One More Russian
There's been a lot of virtual ink spilled about Modern Warfare 2's now infamous "No Russian" level. In an attempt to not till the same wee patch of soil, there's just one specific issue I'm going to call out. I actually wasn't intending to write about this at all, but a friend brought up an interesting issue when we were talking about this last night. (And obviously, there are massive spoilers ahead.)
There are a lot of problem with the "No Russian" scene, most of which have been discussed in the links above. It comes out of nowhere, fitting poorly into the game's plot. Even if it's meant as a critique of Jack Bauer's "ends justify the means" hawkishness, it still makes little sense.

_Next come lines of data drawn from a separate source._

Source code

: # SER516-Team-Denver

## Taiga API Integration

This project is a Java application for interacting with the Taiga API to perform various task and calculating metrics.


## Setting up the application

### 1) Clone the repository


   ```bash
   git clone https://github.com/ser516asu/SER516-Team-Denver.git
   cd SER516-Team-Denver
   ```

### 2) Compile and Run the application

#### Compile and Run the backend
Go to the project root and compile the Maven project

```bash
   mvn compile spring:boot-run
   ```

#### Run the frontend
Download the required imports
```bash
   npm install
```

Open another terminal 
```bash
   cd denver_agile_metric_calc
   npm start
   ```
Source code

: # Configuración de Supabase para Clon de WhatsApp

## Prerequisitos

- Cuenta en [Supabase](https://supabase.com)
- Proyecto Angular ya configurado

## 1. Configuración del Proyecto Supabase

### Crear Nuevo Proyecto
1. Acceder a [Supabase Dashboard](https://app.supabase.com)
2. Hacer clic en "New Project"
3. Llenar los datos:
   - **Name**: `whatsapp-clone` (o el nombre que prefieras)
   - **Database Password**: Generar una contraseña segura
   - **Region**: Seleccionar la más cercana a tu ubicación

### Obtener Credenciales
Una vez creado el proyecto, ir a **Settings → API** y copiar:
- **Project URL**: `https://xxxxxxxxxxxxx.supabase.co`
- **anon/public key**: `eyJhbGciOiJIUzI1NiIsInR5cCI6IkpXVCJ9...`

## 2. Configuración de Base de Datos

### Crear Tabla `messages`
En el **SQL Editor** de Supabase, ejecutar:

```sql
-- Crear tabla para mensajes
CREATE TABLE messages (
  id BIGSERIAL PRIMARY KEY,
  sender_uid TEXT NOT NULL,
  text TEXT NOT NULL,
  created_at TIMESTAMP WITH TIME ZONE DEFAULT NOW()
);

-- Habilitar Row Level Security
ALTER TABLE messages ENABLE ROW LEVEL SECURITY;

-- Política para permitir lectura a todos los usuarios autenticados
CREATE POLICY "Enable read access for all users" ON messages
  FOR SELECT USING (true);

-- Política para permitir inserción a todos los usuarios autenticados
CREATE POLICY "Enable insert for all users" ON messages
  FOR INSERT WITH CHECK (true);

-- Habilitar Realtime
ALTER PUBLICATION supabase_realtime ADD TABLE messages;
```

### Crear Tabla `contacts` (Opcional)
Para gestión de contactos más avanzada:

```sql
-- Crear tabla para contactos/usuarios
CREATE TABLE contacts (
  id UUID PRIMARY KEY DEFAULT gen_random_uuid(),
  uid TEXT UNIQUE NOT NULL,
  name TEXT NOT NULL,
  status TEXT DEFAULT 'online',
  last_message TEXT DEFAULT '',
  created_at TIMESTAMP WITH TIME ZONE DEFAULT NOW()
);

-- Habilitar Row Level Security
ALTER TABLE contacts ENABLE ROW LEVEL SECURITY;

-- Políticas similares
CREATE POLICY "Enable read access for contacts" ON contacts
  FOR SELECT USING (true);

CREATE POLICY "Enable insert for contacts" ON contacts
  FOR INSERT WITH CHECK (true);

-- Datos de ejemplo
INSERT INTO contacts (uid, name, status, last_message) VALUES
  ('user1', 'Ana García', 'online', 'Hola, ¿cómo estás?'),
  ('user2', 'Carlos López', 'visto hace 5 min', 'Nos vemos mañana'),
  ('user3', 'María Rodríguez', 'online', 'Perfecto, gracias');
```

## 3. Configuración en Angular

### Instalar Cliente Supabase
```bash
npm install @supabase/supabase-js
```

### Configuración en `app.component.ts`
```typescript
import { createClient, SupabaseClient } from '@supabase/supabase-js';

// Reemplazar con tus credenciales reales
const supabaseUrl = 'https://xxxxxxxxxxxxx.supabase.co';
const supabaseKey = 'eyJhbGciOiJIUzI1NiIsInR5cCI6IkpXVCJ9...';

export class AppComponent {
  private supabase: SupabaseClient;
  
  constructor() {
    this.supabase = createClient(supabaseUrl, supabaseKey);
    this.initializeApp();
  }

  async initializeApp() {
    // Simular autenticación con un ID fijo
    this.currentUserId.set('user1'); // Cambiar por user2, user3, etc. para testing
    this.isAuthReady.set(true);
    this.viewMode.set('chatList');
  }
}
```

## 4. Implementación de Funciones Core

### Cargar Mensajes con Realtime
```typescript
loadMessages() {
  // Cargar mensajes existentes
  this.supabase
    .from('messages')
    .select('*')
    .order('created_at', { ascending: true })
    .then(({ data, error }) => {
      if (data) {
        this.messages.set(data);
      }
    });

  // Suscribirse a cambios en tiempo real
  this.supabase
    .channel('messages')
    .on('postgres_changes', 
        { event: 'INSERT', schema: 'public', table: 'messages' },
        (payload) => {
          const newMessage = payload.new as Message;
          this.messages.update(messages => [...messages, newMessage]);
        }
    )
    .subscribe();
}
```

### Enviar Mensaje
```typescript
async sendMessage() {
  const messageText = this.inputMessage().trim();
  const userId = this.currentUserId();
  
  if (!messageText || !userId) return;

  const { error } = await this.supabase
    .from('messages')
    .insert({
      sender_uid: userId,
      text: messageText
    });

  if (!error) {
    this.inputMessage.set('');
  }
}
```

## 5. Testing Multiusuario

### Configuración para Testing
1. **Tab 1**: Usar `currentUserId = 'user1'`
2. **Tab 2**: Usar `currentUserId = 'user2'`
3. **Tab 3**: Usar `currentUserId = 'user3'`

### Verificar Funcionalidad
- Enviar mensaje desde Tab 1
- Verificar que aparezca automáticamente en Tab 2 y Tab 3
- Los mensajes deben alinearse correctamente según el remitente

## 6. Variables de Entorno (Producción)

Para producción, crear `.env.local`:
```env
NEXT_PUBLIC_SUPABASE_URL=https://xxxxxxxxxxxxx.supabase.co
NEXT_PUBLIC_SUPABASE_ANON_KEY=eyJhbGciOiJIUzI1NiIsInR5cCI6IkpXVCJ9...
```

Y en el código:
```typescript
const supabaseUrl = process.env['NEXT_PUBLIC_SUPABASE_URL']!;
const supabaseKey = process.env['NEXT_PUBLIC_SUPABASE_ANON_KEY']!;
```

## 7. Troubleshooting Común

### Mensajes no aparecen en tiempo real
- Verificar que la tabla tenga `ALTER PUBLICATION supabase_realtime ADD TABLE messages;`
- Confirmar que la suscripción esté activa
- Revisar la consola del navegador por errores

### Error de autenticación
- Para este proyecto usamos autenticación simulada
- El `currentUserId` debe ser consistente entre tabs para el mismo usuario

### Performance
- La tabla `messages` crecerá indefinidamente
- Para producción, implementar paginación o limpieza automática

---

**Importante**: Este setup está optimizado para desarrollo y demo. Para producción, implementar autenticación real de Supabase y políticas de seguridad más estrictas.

It's also severely incongruous with the rest of the tenor of the game (which just minutes before had you rocketing down a snowy mountain on a snowmachine, doing totally sweet, crazy jumps and all but swilling Mountain Dew).
But the biggest failing of "No Russian" is that it unnecessarily betrays both the player and the uniqueness of interactive systems to create something "shocking."
"No Russian" falls down because if you don't play this scene exactly how Infinity Ward wanted, they rub your face it in and say, "You'll do it again, just like I said this time." Any attempt to deviate from the intended sequence of events, including getting killed too early, means failure and having to try again.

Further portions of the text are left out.